L Francis Cissna, the director of US Citizenship and Immigration Services (USCIS), said his department was staffing up to target people who had used fake identities to get green cards and become naturalised citizens after previously being ordered deported.
The agency will refer these cases to the Department of Justice, whose attorneys will attempt to strip these people of their citizenship through the courts, Mr Cissna said – a process known as “denaturalisation”. They may also press criminal charges.
“We finally have a process in place to get to the bottom of all these bad cases and start denaturalising people who should not have been naturalized in the first place,” he told the Associated Press.

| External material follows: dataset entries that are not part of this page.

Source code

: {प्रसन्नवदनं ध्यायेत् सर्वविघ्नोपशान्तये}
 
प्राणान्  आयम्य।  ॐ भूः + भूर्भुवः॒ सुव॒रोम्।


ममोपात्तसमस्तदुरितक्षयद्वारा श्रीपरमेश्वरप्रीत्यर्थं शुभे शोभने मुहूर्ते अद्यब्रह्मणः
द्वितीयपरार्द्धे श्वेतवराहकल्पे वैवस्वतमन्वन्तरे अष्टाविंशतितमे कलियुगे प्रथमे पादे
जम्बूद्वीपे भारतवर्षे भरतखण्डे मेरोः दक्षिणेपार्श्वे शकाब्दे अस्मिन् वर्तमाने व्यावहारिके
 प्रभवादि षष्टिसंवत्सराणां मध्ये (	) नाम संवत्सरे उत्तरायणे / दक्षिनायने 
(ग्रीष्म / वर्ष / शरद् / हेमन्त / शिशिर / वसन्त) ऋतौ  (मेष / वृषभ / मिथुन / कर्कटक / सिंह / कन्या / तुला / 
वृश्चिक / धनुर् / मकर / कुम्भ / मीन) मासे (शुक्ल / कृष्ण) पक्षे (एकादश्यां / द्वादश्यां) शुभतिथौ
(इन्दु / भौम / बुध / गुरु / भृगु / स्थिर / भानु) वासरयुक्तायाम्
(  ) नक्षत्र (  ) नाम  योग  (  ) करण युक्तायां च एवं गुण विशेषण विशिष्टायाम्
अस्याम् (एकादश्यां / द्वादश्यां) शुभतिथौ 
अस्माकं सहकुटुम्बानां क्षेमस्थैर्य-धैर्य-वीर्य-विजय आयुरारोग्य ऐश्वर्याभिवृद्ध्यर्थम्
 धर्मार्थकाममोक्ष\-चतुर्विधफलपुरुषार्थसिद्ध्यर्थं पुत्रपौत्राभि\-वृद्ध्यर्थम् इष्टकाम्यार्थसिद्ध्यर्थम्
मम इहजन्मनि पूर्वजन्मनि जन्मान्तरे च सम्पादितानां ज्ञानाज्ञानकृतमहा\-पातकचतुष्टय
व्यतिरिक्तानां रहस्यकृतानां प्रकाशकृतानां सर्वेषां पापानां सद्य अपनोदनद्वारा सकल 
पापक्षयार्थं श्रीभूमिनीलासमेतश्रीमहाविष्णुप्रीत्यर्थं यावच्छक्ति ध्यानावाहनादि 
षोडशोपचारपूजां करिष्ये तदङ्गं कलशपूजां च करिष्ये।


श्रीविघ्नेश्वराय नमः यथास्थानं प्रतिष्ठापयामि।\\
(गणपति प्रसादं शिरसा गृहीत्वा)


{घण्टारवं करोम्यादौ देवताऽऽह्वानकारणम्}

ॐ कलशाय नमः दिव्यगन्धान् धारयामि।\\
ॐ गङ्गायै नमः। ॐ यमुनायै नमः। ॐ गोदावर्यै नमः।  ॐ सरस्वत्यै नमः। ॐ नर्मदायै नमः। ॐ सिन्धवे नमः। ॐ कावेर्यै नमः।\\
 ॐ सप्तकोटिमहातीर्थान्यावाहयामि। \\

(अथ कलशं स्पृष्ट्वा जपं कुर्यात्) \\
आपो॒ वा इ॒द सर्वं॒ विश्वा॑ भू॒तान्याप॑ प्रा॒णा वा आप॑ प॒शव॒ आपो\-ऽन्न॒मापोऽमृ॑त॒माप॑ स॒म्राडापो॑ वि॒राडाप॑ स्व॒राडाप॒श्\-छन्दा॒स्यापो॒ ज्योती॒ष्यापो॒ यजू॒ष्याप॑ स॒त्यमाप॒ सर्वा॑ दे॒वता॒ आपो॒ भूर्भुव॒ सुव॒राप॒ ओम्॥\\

At least 858 immigrants were granted citizenship after being previously deported under different names, according to a 2016 inspector general report. The Department of Justice has filed only 305 civil denaturalisation cases since 1990, according to statistics obtained by Kansas immigration attorney Matthew Hoppock.
David Leopold, an Ohio-based immigration attorney, said these statistics prove that the naturalisation of citizens under fake identities is not a widespread problem. The citizenship application process, he said, already has multiple checks in place for catching false documents and applications.

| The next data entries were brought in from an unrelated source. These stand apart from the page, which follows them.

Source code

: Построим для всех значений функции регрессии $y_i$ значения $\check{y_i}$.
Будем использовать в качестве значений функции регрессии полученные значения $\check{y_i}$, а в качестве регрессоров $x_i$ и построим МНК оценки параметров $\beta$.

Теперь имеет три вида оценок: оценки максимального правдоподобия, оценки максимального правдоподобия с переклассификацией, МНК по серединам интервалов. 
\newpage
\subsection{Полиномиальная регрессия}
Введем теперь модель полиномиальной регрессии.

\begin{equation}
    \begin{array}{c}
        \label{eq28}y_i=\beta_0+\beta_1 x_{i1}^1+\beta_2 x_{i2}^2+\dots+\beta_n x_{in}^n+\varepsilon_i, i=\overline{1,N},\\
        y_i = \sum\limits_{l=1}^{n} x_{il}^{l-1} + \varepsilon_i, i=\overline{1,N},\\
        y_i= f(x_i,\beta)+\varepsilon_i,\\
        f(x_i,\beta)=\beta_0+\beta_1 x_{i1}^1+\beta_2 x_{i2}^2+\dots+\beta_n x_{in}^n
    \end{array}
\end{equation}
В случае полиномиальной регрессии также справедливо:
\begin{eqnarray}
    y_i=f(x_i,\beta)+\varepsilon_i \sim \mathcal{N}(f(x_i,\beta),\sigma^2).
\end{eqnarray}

USCIS’s new policy, he added, “only serves the purpose of this administration to put a question mark next to every immigrant”.
“They’re trying to conflate crime and immigration, and this is just the next step,” he told The Independent.
Mr Leopold also noted that denaturalisation is a civil proceeding, not a criminal one, in which the accused is not guaranteed a lawyer to defend them. He feared some immigrants might offer to give up their citizenship rather than take on the US government in court alone.
“It puts the government in a position where they can coerce people into giving up their citizenship,” he said.
Michael Bars, a USCIS spokesman, said the new efforts will be based out of the agency’s office in southern California. Officials will only refer cases to the Justice Department in which people who had been ordered removed “intentionally use multiple identities in order to defraud the government and the American people to obtain citizenship”.
“As a critical part of the USCIS mission, USCIS strives to combat instances of fraud, abuse and other nefarious activities threatening the integrity of our nation’s immigration system and its faithful execution under the rule of law,” Mr Bars said.
Just this month, a US citizen born in Haiti was ordered denaturalised after applying for and receiving US citizenship under a fake identity. Prosecutors said Enite Alindor applied for asylum under a fake name in 1997, after an application under her legal name was denied. She was naturalised as a citizen in 2012.
Ms Alinor was sentenced to five months in federal prison for making false statements in a matter relating to naturalisation and citizenship last week.
“Citizenship is the greatest immigration benefit our country can bestow,” James C Spero, the Tampa special agent in charge, said at the time. “HSI and our partners, like USCIS, will continue working together to protect the integrity of our legal immigration system and the opportunities it provides.”
The changes at USCIS come as the Trump administration steps up its war on illegal immigration, sending federal troops to the border and announcing a new policy that will result in more immigrant families being separated upon entry.
This week, Attorney General Jeff Sessions announced that domestic violence and gang violence would no longer be considered grounds for asylum. Advocates estimated the decision could result in tens of thousands of immigrants being denied protection.
“This is an all-out war on immigrants,” Mr Leopold said. “Whether they’ve come here without documents, whether they obtain their documents while they are here, or now, whether they are US citizens.”